時間の経過とともに薄れたり変化したりしにくい、強固で生々しい記憶として保存される様子を冷凍保存と表現することがあります。
残念ながら、冷凍保存されたままにはなってくれません。何らかのきっかけで瞬間解凍されて、フラッシュバックなどを体験させられてしまいます。
「記憶をなくす薬がほしい」「手術して記憶をなくすことができるならすぐに受けたい」とおっしゃる方もいるくらい苦しい体験です。
断片化したトラウマ記憶の整理・統合を促す取り組みがトラウマの対処となります。
被災などによるトラウマ症状は多くの場合、適切なケアや時間の経過とともに症状が軽減していきます。
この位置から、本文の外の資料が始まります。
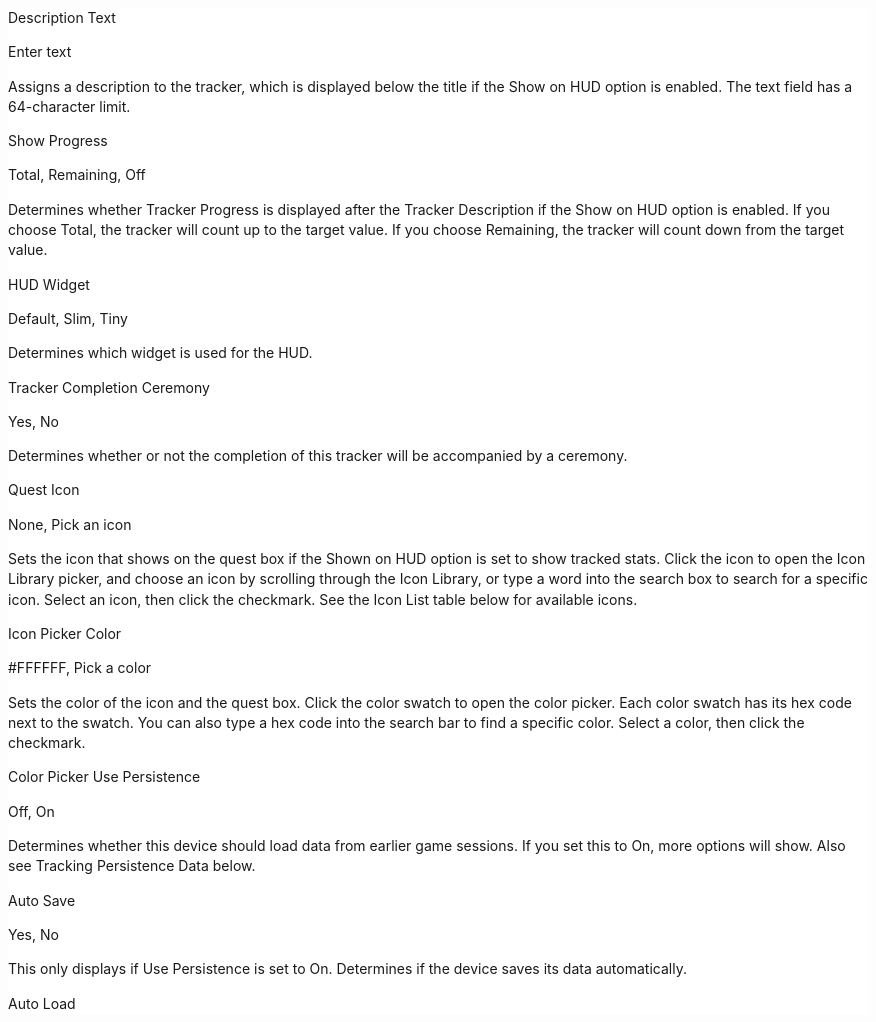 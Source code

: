 Description Text

Enter text

Assigns a description to the tracker, which is displayed below the title if the Show on HUD option is enabled. The text field has a 64-character limit.

Show Progress

Total, Remaining, Off

Determines whether Tracker Progress is displayed after the Tracker Description if the Show on HUD option is enabled. If you choose Total, the tracker will count up to the target value. If you choose Remaining, the tracker will count down from the target value.

HUD Widget

Default, Slim, Tiny

Determines which widget is used for the HUD.

Tracker Completion Ceremony

Yes, No

Determines whether or not the completion of this tracker will be accompanied by a ceremony.

Quest Icon

None, Pick an icon

Sets the icon that shows on the quest box if the Shown on HUD option is set to show tracked stats. Click the icon to open the Icon Library picker, and choose an icon by scrolling through the Icon Library, or type a word into the search box to search for a specific icon. Select an icon, then click the checkmark. See the Icon List table below for available icons.

Icon Picker
Color

#FFFFFF, Pick a color

Sets the color of the icon and the quest box. Click the color swatch to open the color picker. Each color swatch has its hex code next to the swatch. You can also type a hex code into the search bar to find a specific color. Select a color, then click the checkmark.

Color Picker
Use Persistence

Off, On

Determines whether this device should load data from earlier game sessions. If you set this to On, more options will show. Also see Tracking Persistence Data below.

Auto Save

Yes, No

This only displays if Use Persistence is set to On. Determines if the device saves its data automatically.

Auto Load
1ヶ月くらいで自然に軽快することが多いとされています。
しかし、不倫によるトラウマ症状が1ヶ月程度で収まる例は、少なくとも当カウンセリングルームでは、ほとんど経験しません。その原因もある程度明確になっています。詳しくは以下のページをご覧下さい。
参考ページ:不倫・浮気のフラッシュバックに対処する
回復力を奪うトラウマ体験
私たちの心には、多少のストレス状況などの逆境を跳ね返す力があります。この力をレジリエンスと言います。
ボールに力を加えて凹ませても、離せば元に戻ります。バネを押さえつけて縮ませても、離せば元に戻ります。レジリエンスとは、このような力とイメージしていただければ良いと思います。
ショック体験の大きさに関わらず、レジリエンスが十分に発揮されれば、トラウマになりません。
限度を超える衝撃を加えられて、凹んだ状態から、縮んだ状態から、元に戻れなくなった状態がトラウマ体験です。パートナーの不倫がトラウマになるのは、レジリエンスが発揮できないほどの衝撃だからです。
トラウマの症状を含む、不倫による心の傷全般の説明は以下のページをご覧下さい。
参考ページ:不倫・浮気による心の傷を癒す
回復は可能
このコラムでは、「トラウマ記憶のメカニズム」について説明しました。
パートナーの不倫・浮気による傷の回復には時間がかかることが大半です。しかし、適切なステップを踏むことで、傷ついた心を少しずつ回復させることが可能です。一人で抱え込む必要はありません。必要に応じて、専門的なサポートを受けることを検討してみてください。